I am listening to Brennan Manning, The Ragamuffin Gospel on my iPod as I walk (on the hottest days of the year to date). And I experience grace. I allowed myself to become overweight through 3 decades of being sedentary, and eating carelessly and unthinkingly. And I get to listen to amazing stuff—the Bible, Blue Like Jazz, and The Ragamuffin Gospel—as I walk to fend off further weight gain, and with grace, burn off some unnecessary pounds.
Anyway, the rest of this post shares some of Brennan Manning’s fabulous insights from Chapter 1 of The Ragamuffin Gospel .
“As we read Psalm 123, “Just as the eyes of slave are on their masters’ hand, or the eyes of a slave-girl on the hand of her mistress,” we experience a vague sense of existential guilt. Our eyes are not on God
Our approach to the Christian life is as absurd as the enthusiastic young man who had just received his plumber’s license and was taken to see Niagara Falls. He studied it for a minute and then said, “I think I can fix this.”
Fyodor Dostoyevsky caught the shock and scandal of the gospel of grace when he wrote in Crime and Punishment:
At the last Judgment Christ will say to us, “Come, you also! Come, drunkards! Come, weaklings! Come, children of shame!” And he will say to us: “Vile beings, you who are in the image of the beast and bear his mark, but come all the same, you as well.” And the wise and prudent will say, “Lord, why do you welcome them?”

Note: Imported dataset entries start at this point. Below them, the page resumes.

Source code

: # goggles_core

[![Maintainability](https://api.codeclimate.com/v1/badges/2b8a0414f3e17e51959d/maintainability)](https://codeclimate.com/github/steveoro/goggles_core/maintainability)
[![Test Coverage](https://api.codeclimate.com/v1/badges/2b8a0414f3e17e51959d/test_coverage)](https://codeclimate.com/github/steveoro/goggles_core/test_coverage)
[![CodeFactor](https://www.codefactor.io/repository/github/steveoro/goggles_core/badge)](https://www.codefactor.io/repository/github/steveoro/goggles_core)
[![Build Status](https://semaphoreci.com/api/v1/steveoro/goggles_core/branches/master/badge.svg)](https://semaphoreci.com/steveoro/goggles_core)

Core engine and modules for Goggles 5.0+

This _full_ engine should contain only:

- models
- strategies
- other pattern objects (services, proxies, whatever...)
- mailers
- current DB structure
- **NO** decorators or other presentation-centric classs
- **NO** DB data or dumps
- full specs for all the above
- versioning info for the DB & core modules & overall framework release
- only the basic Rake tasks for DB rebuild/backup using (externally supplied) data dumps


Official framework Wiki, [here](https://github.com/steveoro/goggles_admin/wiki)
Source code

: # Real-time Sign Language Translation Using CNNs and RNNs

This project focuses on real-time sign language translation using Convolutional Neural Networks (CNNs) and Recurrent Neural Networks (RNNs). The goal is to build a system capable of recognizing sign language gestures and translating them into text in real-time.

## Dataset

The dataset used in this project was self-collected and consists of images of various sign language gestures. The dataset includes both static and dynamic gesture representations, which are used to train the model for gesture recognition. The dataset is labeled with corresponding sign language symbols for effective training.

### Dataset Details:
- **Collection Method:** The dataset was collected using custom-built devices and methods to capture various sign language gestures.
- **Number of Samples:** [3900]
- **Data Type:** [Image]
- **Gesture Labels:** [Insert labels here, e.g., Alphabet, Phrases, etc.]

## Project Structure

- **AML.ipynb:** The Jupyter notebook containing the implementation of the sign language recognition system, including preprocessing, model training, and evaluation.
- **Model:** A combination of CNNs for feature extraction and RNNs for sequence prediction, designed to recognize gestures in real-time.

And he will say: “If I welcome them, you wise men, if I welcome them, you prudent men, it is because not one of them has ever been judged worthy.” And he will stretch out his arms, and we will fall at his feet, and we will cry out sobbing, and then we will understand all, we will understand the Gospel of grace! Lord, your Kingdom come!”
I believe the Reformation actually began the day Martin Luther was praying over the meaning of Paul’s assertion that righteous shall find life through faith (see Romans 1:17). Like many Christians today, Luther wrestled through the night with this core question: How could the gospel of Christ be truly called “good news” if God is a righteous judge who rewards the good and punishes the evil? Did Jesus really have to come to reveal that terrifying message? How could the revelation of God in Christ Jesus be accurately called “news” since the Old Testament carried the same theme, or for that matter, “good” with the threat of punishment hanging like a dark cloud over the valley of history?
But as Jaroslav Pelikan notes: “Luther suddenly broke through to the insight that the “righteousness of God” that Paul spoke of in this passage was the righteousness by which for the sake of Jesus Christ, God made sinners righteous through the forgiveness of sins in justification.
When he discovered that, Luther said it was as though the very gates of Paradise had been opened to him.”
What a stunning truth!
“Justification by grace through faith” is the theologian’s learned phrase for what Chesterton once called “the furious love of God.” He has a single relentless stance toward us: He loves us. He is the only God man has ever heard of who loves sinners. False gods—the gods of human manufacturing—despise sinners, but the Father of Jesus loves all, no matter what they do.
But, of course, this is almost too incredible for us to accept.
Nevertheless, the central affirmation of the Reformation stands: Through no merit of ours, but by His mercy, we have been restored to a right relationship with God through the life, and resurrection of His beloved Son. This is the Good News, the gospel of grace.
With his characteristic joie de vivre, Robert Capon puts it this way: The Reformation was a time when men went blind, staggering drunk because they had discovered, in the dusty basement of late medievalism, a whole cellarful of fifteen hundred-year-old, two-hundred-proof grace—of bottle after bottle of pure distillate of Scripture, one sip of which would convince anyone that God saves us single-handedly.
The word of the gospel—after all those centuries of trying to lift yourself into heaven by worrying about the perfection of your bootstraps—suddenly turned out to be a flat announcement that the saved were home before they started… Grace has to be drunk straight: no water, no ice, and certainly no ginger ale; neither goodness, nor badness, nor the flowers that bloom in the spring of super spirituality could be allowed to enter into the case.